Graceful stage actor who stood out in Doctor Who on TV and the film Willy Wonka and the Chocolate Factory

Michael Coveney
guardian.co.uk, Tuesday 14 May 2013 13.17 EDT

In a long and distinguished career, the actor Aubrey Woods, who has died aged 85, covered the waterfront, from West End revues and musicals to TV series and films, most notably, perhaps, singing The Candy Man in Willy Wonka and the Chocolate Factory (1971), starring Gene Wilder, and playing the Controller in the Day of the Daleks storyline in Doctor Who (1972).

Tall and well-favoured in grace and authority on the stage, he played Fagin in the musical Oliver! for three years, succeeding Ron Moody in the original 1960 production. He was equally in demand on BBC radio, writing and appearing in many plays, including his own adaptations of the Mapp and Lucia novels by EF Benson (he was a vice-president of the EF Benson society).

In the early part of his career he was something of a Dickens specialist, appearing as a woefully thin Smike in Alberto Cavalcanti's film The Life and Adventures of Nicholas Nickleby (1947), his first job, as a 19-year-old (he played the dancing Mr Folair in a 1957 television version of the same book); the fading, impecunious Tony Jobling in Bleak House (for the BBC in 1959); and the more refined and cultivated clerk Mr Chuckster in The Old Curiosity Shop (also for the BBC, 1962).

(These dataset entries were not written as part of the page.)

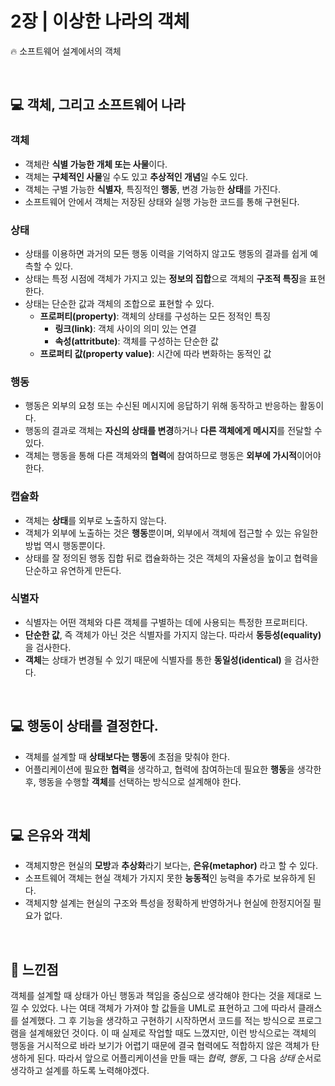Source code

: # 2장 | 이상한 나라의 객체
🔥 소프트웨어 설계에서의 객체

<br>

## 💻 객체, 그리고 소프트웨어 나라

### 객체

- 객체란 **식별 가능한 개체 또는 사물**이다.
- 객체는 **구체적인 사물**일 수도 있고 **추상적인 개념**일 수도 있다.
- 객체는 구별 가능한 __식별자__, 특징적인 __행동__, 변경 가능한 **상태**를 가진다.
- 소프트웨어 안에서 객체는 저장된 상태와 실행 가능한 코드를 통해 구현된다.

### 상태

- 상태를 이용하면 과거의 모든 행동 이력을 기억하지 않고도 행동의 결과를 쉽게 예측할 수 있다.
- 상태는 특정 시점에 객체가 가지고 있는 **정보의 집합**으로 객체의 **구조적 특징**을 표현한다.
- 상태는 단순한 값과 객체의 조합으로 표현할 수 있다.
  - **프로퍼티(property)**: 객체의 상태를 구성하는 모든 정적인 특징
    - **링크(link)**: 객체 사이의 의미 있는 연결
    - **속성(attritbute)**: 객체를 구성하는 단순한 값
  - **프로퍼티 값(property value)**: 시간에 따라 변화하는 동적인 값

### 행동

- 행동은 외부의 요청 또는 수신된 메시지에 응답하기 위해 동작하고 반응하는 활동이다.
- 행동의 결과로 객체는 **자신의 상태를 변경**하거나 **다른 객체에게 메시지**를 전달할 수 있다.
- 객체는 행동을 통해 다른 객체와의 **협력**에 참여하므로 행동은 **외부에 가시적**이어야 한다.

### 캡슐화

- 객체는 **상태**를 외부로 노출하지 않는다.
- 객체가 외부에 노출하는 것은 **행동**뿐이며, 외부에서 객체에 접근할 수 있는 유일한 방법 역시 행동뿐이다.
- 상태를 잘 정의된 행동 집합 뒤로 캡슐화하는 것은 객체의 자율성을 높이고 협력을 단순하고 유연하게 만든다.

### 식별자

- 식별자는 어떤 객체와 다른 객체를 구별하는 데에 사용되는 특정한 프로퍼티다.
- **단순한 값**, 즉 객체가 아닌 것은 식별자를 가지지 않는다. 따라서 **동등성(equality)** 을 검사한다.
- **객체**는 상태가 변경될 수 있기 때문에 식별자를 통한 **동일성(identical)** 을 검사한다.

<br>

## 💻 행동이 상태를 결정한다.

- 객체를 설계할 때 **상태보다는 행동**에 초점을 맞춰야 한다.
- 어플리케이션에 필요한 **협력**을 생각하고, 협력에 참여하는데 필요한 **행동**을 생각한 후, 행동을 수행할 **객체**를 선택하는 방식으로 설계해야 한다.

<br>

## 💻 은유와 객체

- 객체지향은 현실의 **모방**과 **추상화**라기 보다는, **은유(metaphor)** 라고 할 수 있다.
- 소프트웨어 객체는 현실 객체가 가지지 못한 **능동적**인 능력을 추가로 보유하게 된다.
- 객체지향 설계는 현실의 구조와 특성을 정확하게 반영하거나 현실에 한정지어질 필요가 없다.

<br>

## 📝 느낀점

객체를 설계할 때 상태가 아닌 행동과 책임을 중심으로 생각해야 한다는 것을 제대로 느낄 수 있었다. 나는 여태 객체가 가져야 할 값들을 UML로 표현하고 그에 따라서 클래스를 설계했다. 그 후 기능을 생각하고 구현하기 시작하면서 코드를 적는 방식으로 프로그램을 설계해왔던 것이다. 이 때 실제로 작업할 때도 느꼈지만, 이런 방식으로는 객체의 행동을 거시적으로 바라 보기가 어렵기 때문에 결국 협력에도 적합하지 않은 객체가 탄생하게 된다. 따라서 앞으로 어플리케이션을 만들 때는 *협력*, *행동*, 그 다음 *상태* 순서로 생각하고 설계를 하도록 노력해야겠다.
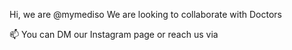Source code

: Hi, we are @mymediso
We are looking to collaborate with Doctors


📫 You can DM our Instagram page or reach us via 

<!---
Awsadra/Awsadra is a ✨ special ✨ repository because its `README.md` (this file) appears on your GitHub profile.
You can click the Preview link to take a look at your changes.
--->
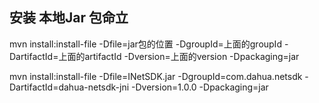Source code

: ## 安装 本地Jar 包命立

mvn install:install-file -Dfile=jar包的位置 -DgroupId=上面的groupId -DartifactId=上面的artifactId -Dversion=上面的version -Dpackaging=jar

mvn install:install-file -Dfile=INetSDK.jar -DgroupId=com.dahua.netsdk -DartifactId=dahua-netsdk-jni -Dversion=1.0.0 -Dpackaging=jar
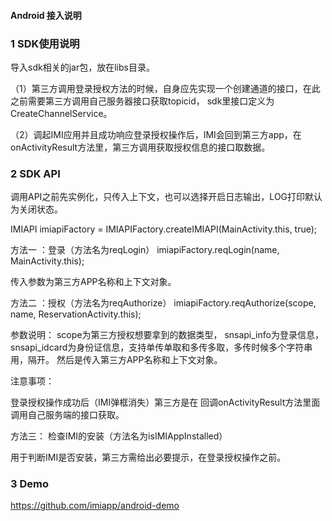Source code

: #### Android 接入说明

### 1 SDK使用说明
  
 导入sdk相关的jar包，放在libs目录。
 
（1）第三方调用登录授权方法的时候，自身应先实现一个创建通道的接口，在此之前需要第三方调用自己服务器接口获取topicid， sdk里接口定义为CreateChannelService。

（2）调起IMI应用并且成功响应登录授权操作后，IMI会回到第三方app，在onActivityResult方法里，第三方调用获取授权信息的接口取数据。

### 2 SDK API

调用API之前先实例化，只传入上下文，也可以选择开启日志输出，LOG打印默认为关闭状态。

IMIAPI imiapiFactory = IMIAPIFactory.createIMIAPI(MainActivity.this, true);

方法一 ：登录（方法名为reqLogin）
imiapiFactory.reqLogin(name, MainActivity.this);

传入参数为第三方APP名称和上下文对象。

方法二 ：授权（方法名为reqAuthorize）
imiapiFactory.reqAuthorize(scope, name, ReservationActivity.this);

参数说明：
scope为第三方授权想要拿到的数据类型， snsapi_info为登录信息，snsapi_idcard为身份证信息，支持单传单取和多传多取，多传时候多个字符串用，隔开。
然后是传入第三方APP名称和上下文对象。

注意事项：

登录授权操作成功后（IMI弹框消失）第三方是在 回调onActivityResult方法里面调用自己服务端的接口获取。

方法三： 检查IMI的安装（方法名为isIMIAppInstalled）

用于判断IMI是否安装，第三方需给出必要提示，在登录授权操作之前。

### 3 Demo

https://github.com/imiapp/android-demo
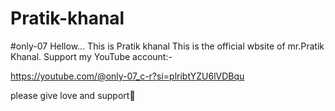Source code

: # Pratik-khanal
#only-07
Hellow... This is Pratik khanal
This is the official wbsite of mr.Pratik Khanal.
Support my YouTube account:-

https://youtube.com/@only-07_c-r?si=plribtYZU6lVDBqu

please give love and support🙏 




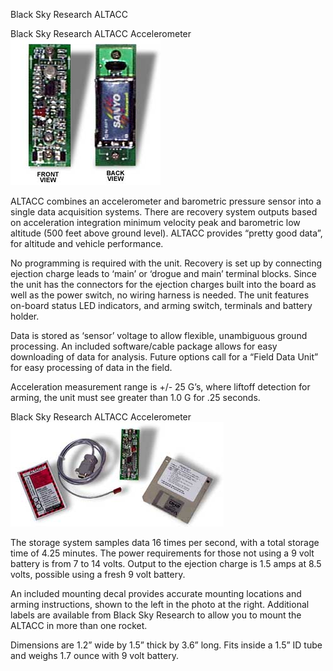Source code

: Black Sky Research ALTACC

Black Sky Research ALTACC Accelerometer ![](/images/electronics_accelerometer1.jpg)

ALTACC combines an accelerometer and barometric pressure sensor into a single data acquisition systems. There are recovery system outputs based on acceleration integration minimum velocity peak and barometric low altitude (500 feet above ground level). ALTACC provides “pretty good data”, for altitude and vehicle performance.

No programming is required with the unit. Recovery is set up by connecting ejection charge leads to ‘main’ or ‘drogue and main’ terminal blocks. Since the unit has the connectors for the ejection charges built into the board as well as the power switch, no wiring harness is needed. The unit features on-board status LED indicators, and arming switch, terminals and battery holder.

Data is stored as ‘sensor’ voltage to allow flexible, unambiguous ground processing. An included software/cable package allows for easy downloading of data for analysis. Future options call for a “Field Data Unit” for easy processing of data in the field.

Acceleration measurement range is +/- 25 G’s, where liftoff detection for arming, the unit must see greater than 1.0 G for .25 seconds.

Black Sky Research ALTACC Accelerometer ![](/images/electronics_accelerometer2.jpg)

The storage system samples data 16 times per second, with a total storage time of 4.25 minutes. The power requirements for those not using a 9 volt battery is from 7 to 14 volts. Output to the ejection charge is 1.5 amps at 8.5 volts, possible using a fresh 9 volt battery.

An included mounting decal provides accurate mounting locations and arming instructions, shown to the left in the photo at the right. Additional labels are available from Black Sky Research to allow you to mount the ALTACC in more than one rocket.

Dimensions are 1.2” wide by 1.5” thick by 3.6” long. Fits inside a 1.5” ID tube and weighs 1.7 ounce with 9 volt battery.

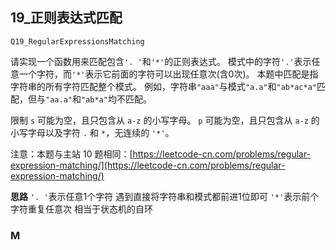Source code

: ## 19_正则表达式匹配

`Q19_RegularExpressionsMatching`

请实现一个函数用来匹配包含`'. '`和`'*'`的正则表达式。
模式中的字符`'.'`表示任意一个字符，而`'*'`表示它前面的字符可以出现任意次(含0次)。
本题中匹配是指字符串的所有字符匹配整个模式。
例如，字符串`"aaa"`与模式`"a.a"`和`"ab*ac*a"`匹配，但与`"aa.a"`和`"ab*a"`均不匹配。

限制
`s` 可能为空，且只包含从 `a-z` 的小写字母。
`p` 可能为空，且只包含从 `a-z` 的小写字母以及字符 `.` 和 `*`，无连续的 `'*'`。

注意：本题与主站 10 题相同：[https://leetcode-cn.com/problems/regular-expression-matching/](https://leetcode-cn.com/problems/regular-expression-matching/)

**思路**
`'. '`表示任意1个字符 遇到直接将字符串和模式都前进1位即可
`'*'`表示前个字符重复任意次 相当于状态机的自环




### M

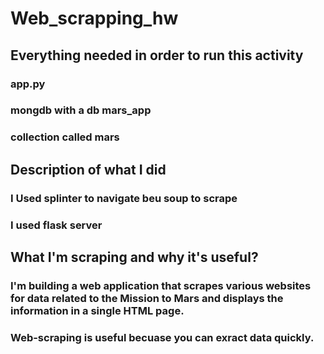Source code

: # Web_scrapping_hw

## Everything needed in order to run this activity
### app.py
### mongdb with a db mars_app
### collection called mars

## Description of what I did
### I Used splinter to navigate beu soup to scrape
### I used flask server 

## What I'm scraping and why it's useful?
### I'm building a web application that scrapes various websites for data related to the Mission to Mars and displays the information in a single HTML page. 
### Web-scraping is useful becuase you can exract data quickly. 
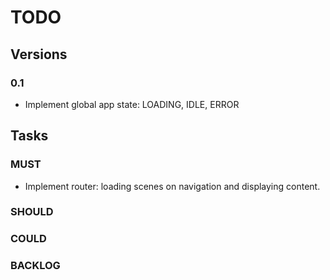 # TODO

## Versions

### 0.1

- Implement global app state: LOADING, IDLE, ERROR

## Tasks

### MUST

- Implement router: loading scenes on navigation and displaying content.

### SHOULD

### COULD

### BACKLOG
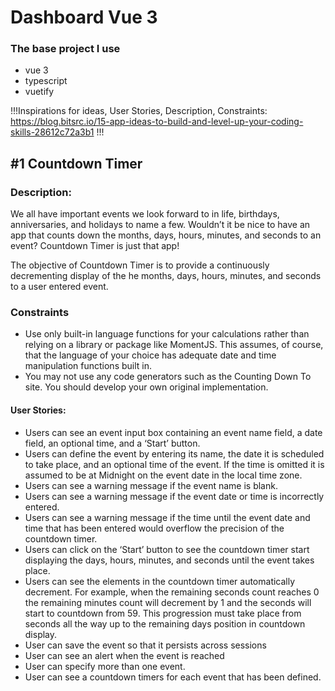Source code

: # Dashboard Vue 3

### The base project I use

- vue 3
- typescript
- vuetify

!!!Inspirations for ideas, User Stories, Description, Constraints: https://blog.bitsrc.io/15-app-ideas-to-build-and-level-up-your-coding-skills-28612c72a3b1 !!!

## #1 Countdown Timer

### Description:

We all have important events we look forward to in life, birthdays, anniversaries, and holidays to name a few. Wouldn’t it be nice to have an app that counts down the months, days, hours, minutes, and seconds to an event? Countdown Timer is just that app!

The objective of Countdown Timer is to provide a continuously decrementing display of the he months, days, hours, minutes, and seconds to a user entered event.

### Constraints

- Use only built-in language functions for your calculations rather than relying on a library or package like MomentJS. This assumes, of course, that the language of your choice has adequate date and time manipulation functions built in.
- You may not use any code generators such as the Counting Down To site. You should develop your own original implementation.

#### User Stories:

- Users can see an event input box containing an event name field, a date field, an optional time, and a ‘Start’ button.
- Users can define the event by entering its name, the date it is scheduled to take place, and an optional time of the event. If the time is omitted it is assumed to be at Midnight on the event date in the local time zone.
- Users can see a warning message if the event name is blank.
- Users can see a warning message if the event date or time is incorrectly entered.
- Users can see a warning message if the time until the event date and time that has been entered would overflow the precision of the countdown timer.
- Users can click on the ‘Start’ button to see the countdown timer start displaying the days, hours, minutes, and seconds until the event takes place.
- Users can see the elements in the countdown timer automatically decrement. For example, when the remaining seconds count reaches 0 the remaining minutes count will decrement by 1 and the seconds will start to countdown from 59. This progression must take place from seconds all the way up to the remaining days position in countdown display.
- User can save the event so that it persists across sessions
- User can see an alert when the event is reached
- User can specify more than one event.
- User can see a countdown timers for each event that has been defined.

He was the only child of Harold Victor Woods, who worked all his life for the publishers Macmillan, and his wife, Margery Ella. Raised in Palmers Green, north London, Woods was educated at the Latymer school in Edmonton (Bruce Forsyth was another pupil). He excelled at English and drama and won a Leverhulme scholarship to Rada in 1945. There, he met his future wife, Gaynor Woods. They married in 1952, by which time he was established in the West End and Gaynor had renounced her career.

He made his London debut in 1947 in Peter Brook's production of Jean-Paul Sartre's Men Without Shadows at the Lyric, Hammersmith. In 1952 he went to Stratford-upon-Avon, where he walked on in Ralph Richardson's Macbeth (directed by John Gielgud) and was favourably noticed by Harold Hobson in the Sunday Times.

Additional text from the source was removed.